LONDON (AP) – Britain’s economy appears to be shrinking at its fastest pace since the global financial crisis as a result of the vote to leave the European Union, but the rest of the region is holding up, surveys showed Friday.

The findings come as global financial leaders meeting in China identified the uncertainty generated by Britain’s decision to exit the EU, the world’s biggest economic bloc, as a key risk to the global economy.

But while the International Monetary Fund has trimmed its world growth estimates, surveys of hundreds of business executives in Europe indicate the economic damage is so far largely contained to Britain.

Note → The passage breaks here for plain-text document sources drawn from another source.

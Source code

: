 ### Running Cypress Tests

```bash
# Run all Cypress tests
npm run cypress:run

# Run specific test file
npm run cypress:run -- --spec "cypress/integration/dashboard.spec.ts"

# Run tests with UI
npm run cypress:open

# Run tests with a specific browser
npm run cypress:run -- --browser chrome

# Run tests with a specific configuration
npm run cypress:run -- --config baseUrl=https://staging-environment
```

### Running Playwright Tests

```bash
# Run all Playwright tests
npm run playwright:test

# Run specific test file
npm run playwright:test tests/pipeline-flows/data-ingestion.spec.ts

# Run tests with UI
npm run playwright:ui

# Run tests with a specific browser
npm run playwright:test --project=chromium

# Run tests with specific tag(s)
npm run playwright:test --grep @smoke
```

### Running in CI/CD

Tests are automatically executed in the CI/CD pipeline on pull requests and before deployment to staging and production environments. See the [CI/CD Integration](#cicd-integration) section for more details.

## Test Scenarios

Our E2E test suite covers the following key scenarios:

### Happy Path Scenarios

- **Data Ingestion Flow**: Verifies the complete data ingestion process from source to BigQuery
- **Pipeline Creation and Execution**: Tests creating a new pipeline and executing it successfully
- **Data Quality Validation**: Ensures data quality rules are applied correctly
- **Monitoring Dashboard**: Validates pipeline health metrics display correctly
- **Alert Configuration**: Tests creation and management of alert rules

The so-called purchasing managers’ index for Britain – a gauge of business activity closely watched by investors and policymakers – fell to 47.7 points in July from 52.4 in June. The figures are on a 100-point scale, with the 50 threshold separating growth from contraction.

The survey, conducted by IHS Markit, is one of the first official measures of how the economy responded to the vote, and is based on questionnaires sent to executives in over 1,200 companies between July 12 and 21.

“July saw a dramatic deterioration in the economy, with business activity slumping at the fastest rate since the height of the global financial crisis in early-2009,” said Chris Williamson, chief economist at Markit. “The downturn, whether manifesting itself in order book cancellations, a lack of new orders or the postponement or halting of projects, was most commonly attributed in one way or another to ‘Brexit.'”

By contrast, the equivalent index for the 19-country eurozone dropped to 52.9 points from 53.1 in June. The drop was relatively small and suggests continued economic growth of around 1.5 percent annually.

A departure from the EU could mean companies based in Britain are cut off from the bloc’s single market, which guarantees no tariffs on trade and the free movement of workers and money.

The uncertainty over Britain’s trade relations, which will take years to renegotiate, is causing companies to hold back investment and hiring or even to make cuts. That could include European companies that are unsure about the future of their operations or sales in Britain.

The weeks of British political uncertainty, with the prime minister resigning after the vote and the main parties in disarray, also hurt confidence.